Dataset content: Begin

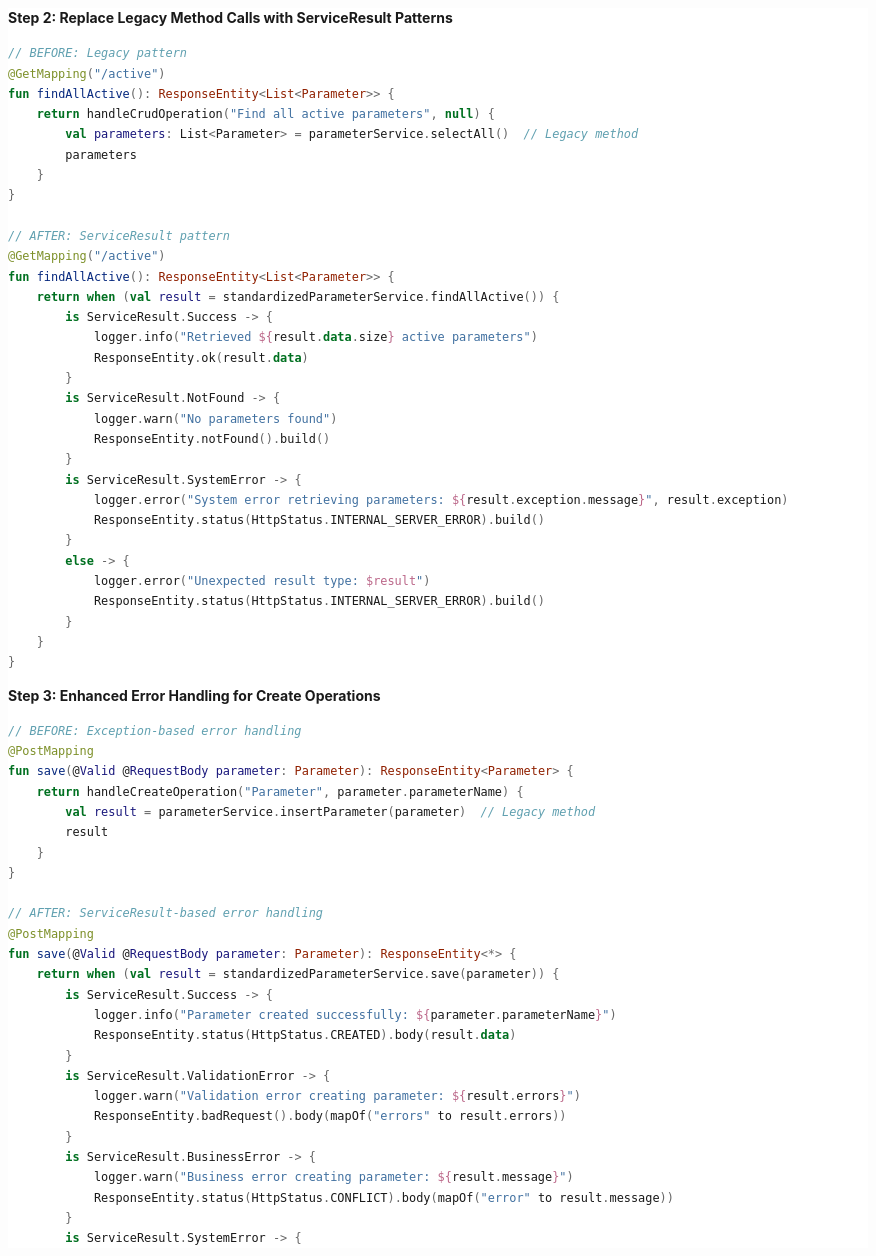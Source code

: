 **Step 2: Replace Legacy Method Calls with ServiceResult Patterns**
```kotlin
// BEFORE: Legacy pattern
@GetMapping("/active")
fun findAllActive(): ResponseEntity<List<Parameter>> {
    return handleCrudOperation("Find all active parameters", null) {
        val parameters: List<Parameter> = parameterService.selectAll()  // Legacy method
        parameters
    }
}

// AFTER: ServiceResult pattern
@GetMapping("/active")
fun findAllActive(): ResponseEntity<List<Parameter>> {
    return when (val result = standardizedParameterService.findAllActive()) {
        is ServiceResult.Success -> {
            logger.info("Retrieved ${result.data.size} active parameters")
            ResponseEntity.ok(result.data)
        }
        is ServiceResult.NotFound -> {
            logger.warn("No parameters found")
            ResponseEntity.notFound().build()
        }
        is ServiceResult.SystemError -> {
            logger.error("System error retrieving parameters: ${result.exception.message}", result.exception)
            ResponseEntity.status(HttpStatus.INTERNAL_SERVER_ERROR).build()
        }
        else -> {
            logger.error("Unexpected result type: $result")
            ResponseEntity.status(HttpStatus.INTERNAL_SERVER_ERROR).build()
        }
    }
}
```

**Step 3: Enhanced Error Handling for Create Operations**
```kotlin
// BEFORE: Exception-based error handling
@PostMapping
fun save(@Valid @RequestBody parameter: Parameter): ResponseEntity<Parameter> {
    return handleCreateOperation("Parameter", parameter.parameterName) {
        val result = parameterService.insertParameter(parameter)  // Legacy method
        result
    }
}

// AFTER: ServiceResult-based error handling
@PostMapping
fun save(@Valid @RequestBody parameter: Parameter): ResponseEntity<*> {
    return when (val result = standardizedParameterService.save(parameter)) {
        is ServiceResult.Success -> {
            logger.info("Parameter created successfully: ${parameter.parameterName}")
            ResponseEntity.status(HttpStatus.CREATED).body(result.data)
        }
        is ServiceResult.ValidationError -> {
            logger.warn("Validation error creating parameter: ${result.errors}")
            ResponseEntity.badRequest().body(mapOf("errors" to result.errors))
        }
        is ServiceResult.BusinessError -> {
            logger.warn("Business error creating parameter: ${result.message}")
            ResponseEntity.status(HttpStatus.CONFLICT).body(mapOf("error" to result.message))
        }
        is ServiceResult.SystemError -> {
```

Dataset content: End

Extract all lines of the records above that include "save".

fun save(@Valid @RequestBody parameter: Parameter): ResponseEntity<Parameter> {
fun save(@Valid @RequestBody parameter: Parameter): ResponseEntity<*> {
    return when (val result = standardizedParameterService.save(parameter)) {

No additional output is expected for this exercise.